Montag, 06.03.2023

Neue Behandlungsmöglichkeit für Herzpatienten an der Klinik für Kardiologie

Wenn das Herz aus dem Takt gerät, sind oft kleine Vernarbungen oder Unebenheiten am Herzmuskelgewebe schuld. An den betroffenen Stellen wird die Weiterleitung der elektrischen Impulse gestört, die dem Herzmuskel seinen Rhythmus vorgeben. Das kann stark beeinträchtigend oder auch lebensbedrohlich sein. So auch bei Alfred Böckenholt. Der 68-jährige aus Telgte leidet an einer schweren koronaren Herzerkrankung und lebt bereits seit mehreren Jahren mit einem fest implantieren Defibrillator, der das Herz mit kleinen Stromschlägen wieder in den richtigen Takt bringt.

 

v.l.n.r.: PD Dr. med. Stephan Zellerhoff, Leiter des Departments für Elektrophysiologie im St. Franziskus-Hospital, sein Stellvertreter Dr. med. Shahram Ramtin, Alfred Böckenholt und Prof. Dr. med. Sebastian Reith, Chefarzt der Klinik für Kardiologie des Franziskus Hospitals, vor der 3D-Herz-Abbildung von Herrn Böckenholt.

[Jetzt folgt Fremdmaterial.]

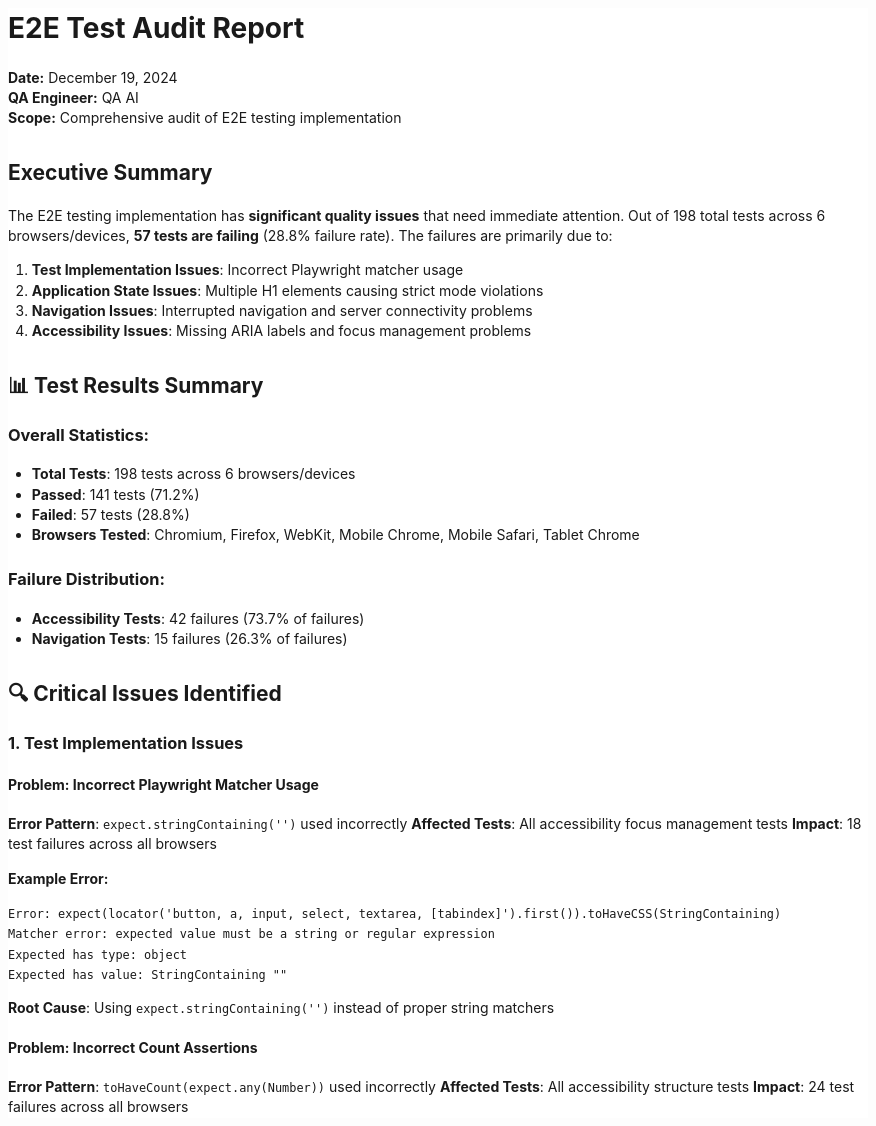 # E2E Test Audit Report

**Date:** December 19, 2024  
**QA Engineer:** QA AI  
**Scope:** Comprehensive audit of E2E testing implementation  

## Executive Summary

The E2E testing implementation has **significant quality issues** that need immediate attention. Out of 198 total tests across 6 browsers/devices, **57 tests are failing** (28.8% failure rate). The failures are primarily due to:

1. **Test Implementation Issues**: Incorrect Playwright matcher usage
2. **Application State Issues**: Multiple H1 elements causing strict mode violations
3. **Navigation Issues**: Interrupted navigation and server connectivity problems
4. **Accessibility Issues**: Missing ARIA labels and focus management problems

## 📊 **Test Results Summary**

### **Overall Statistics:**
- **Total Tests**: 198 tests across 6 browsers/devices
- **Passed**: 141 tests (71.2%)
- **Failed**: 57 tests (28.8%)
- **Browsers Tested**: Chromium, Firefox, WebKit, Mobile Chrome, Mobile Safari, Tablet Chrome

### **Failure Distribution:**
- **Accessibility Tests**: 42 failures (73.7% of failures)
- **Navigation Tests**: 15 failures (26.3% of failures)

## 🔍 **Critical Issues Identified**

### **1. Test Implementation Issues**

#### **Problem**: Incorrect Playwright Matcher Usage
**Error Pattern**: `expect.stringContaining('')` used incorrectly
**Affected Tests**: All accessibility focus management tests
**Impact**: 18 test failures across all browsers

**Example Error:**
```
Error: expect(locator('button, a, input, select, textarea, [tabindex]').first()).toHaveCSS(StringContaining)
Matcher error: expected value must be a string or regular expression
Expected has type: object
Expected has value: StringContaining ""
```

**Root Cause**: Using `expect.stringContaining('')` instead of proper string matchers

#### **Problem**: Incorrect Count Assertions
**Error Pattern**: `toHaveCount(expect.any(Number))` used incorrectly
**Affected Tests**: All accessibility structure tests
**Impact**: 24 test failures across all browsers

Eine deutliche Verbesserung bewirkt in den meisten Fällen eine Ablation der problematischen Gewebestellen. Dabei wird ein Katheter ins Herz eingeführt, über den die Stellen verödet werden, so dass die Reizleitung hier wieder reibungsloser funktioniert. Bereits zweimal wurde eine solche Ablation bei Alfred Böckenholt durchgeführt. Beide Male brachte sie jedoch nur eine kurzfristige Verbesserung der Beschwerden. Als sich der Zustand des Herzens zuletzt weiter verschlechterte und die lebensbedrohliche Rhythmusstörung fast unaufhörlich andauerte, entschlossen sich seine Ärzte der Klinik für Kardiologie, Angiologie und Elektrophysiologie am St. Franziskus-Hospital Münster, ein neues Verfahren anzuwenden: „Mittels Computer- und Magnetresonanz-Tomografie erstellen wir hier vor Ort Bilder des betroffenen Herzens und schicken sie an unsere Kollegen der Universitätsklinik Bordeaux in Frankreich“, erklärt PD Dr. med. Stephan Zellerhoff, Leiter des Departments für Elektrophysiologie im St. Franziskus-Hospital. „Mit einer dort entwickelten Software, wird daraus dann ein realitätsgetreues 3D-Abbild des kranken Herzens geschaffen, auf dem die problematischen Stellen viel präziser zu lokalisieren sind.“

Anhand der 3D-Rekonstruktion aus Frankreich konnten die Operateure Alfred Böckenholts Herz schon vor der Ablation im November vergangenen Jahres Schicht für Schicht und Gefäß für Gefäß aus allen Winkeln am Bildschirm begutachten. „Wir hatten ein genaues Bild der Situation in seinem Herzen und konnten den minimalinvasiven Eingriff damit noch viel gezielter ausführen“, sagt Dr. Zellerhoff. Ein Gewinn für Operateure und Patienten. Durch die spezielle Vorbereitung ergeben sich zudem eine kürzere Operationszeit und weniger Nebenwirkungen. Das Verfahren brachte Erfolg: „Es geht mir viel besser als nach den ersten Ablationen“, freut sich Alfred Böckenholt. „Ich spüre eine ganz deutliche Verbesserung und vor allem deutlich weniger Auslösungen meines Defibrillators.“ Auch bei den postoperativen Kontrollen und Auswertungen seines Defibrillators wurden bisher keine Auffälligkeiten mehr festgestellt.

„Je gezielter eine Ablation durchgeführt werden kann, desto besser das Ergebnis – das gilt vor allem für die Narbenränder“, erklärt Dr. med. Shahram Ramtin, stellvertretender Leiter des Departments für Elektrophysiologie am St. Franziskus-Hospital Münster. „Deshalb freuen wir uns sehr, dass wir bei den besonders schwierigen Fällen unserer schwerkranken Patienten nun das neue Bildberechnungsverfahren unserer französischen Kollegen in Anspruch nehmen können.“

Die Klinik für Kardiologie, Angiologie und Elektrophysiologie am St. Franziskus-Hospital ist eine von fünf Kliniken in Deutschland, die das in Frankreich entwickelte Verfahren derzeit nutzen. Bei einem Forschungsaufenthalt im Jahr 2013 knüpfte Dr. Zellerhoff in Bordeaux die Kontakte, die zu der deutsch-französischen Zusammenarbeit führten, und von der nun auch schwerkranke Herzpatienten hier in Münster profitieren.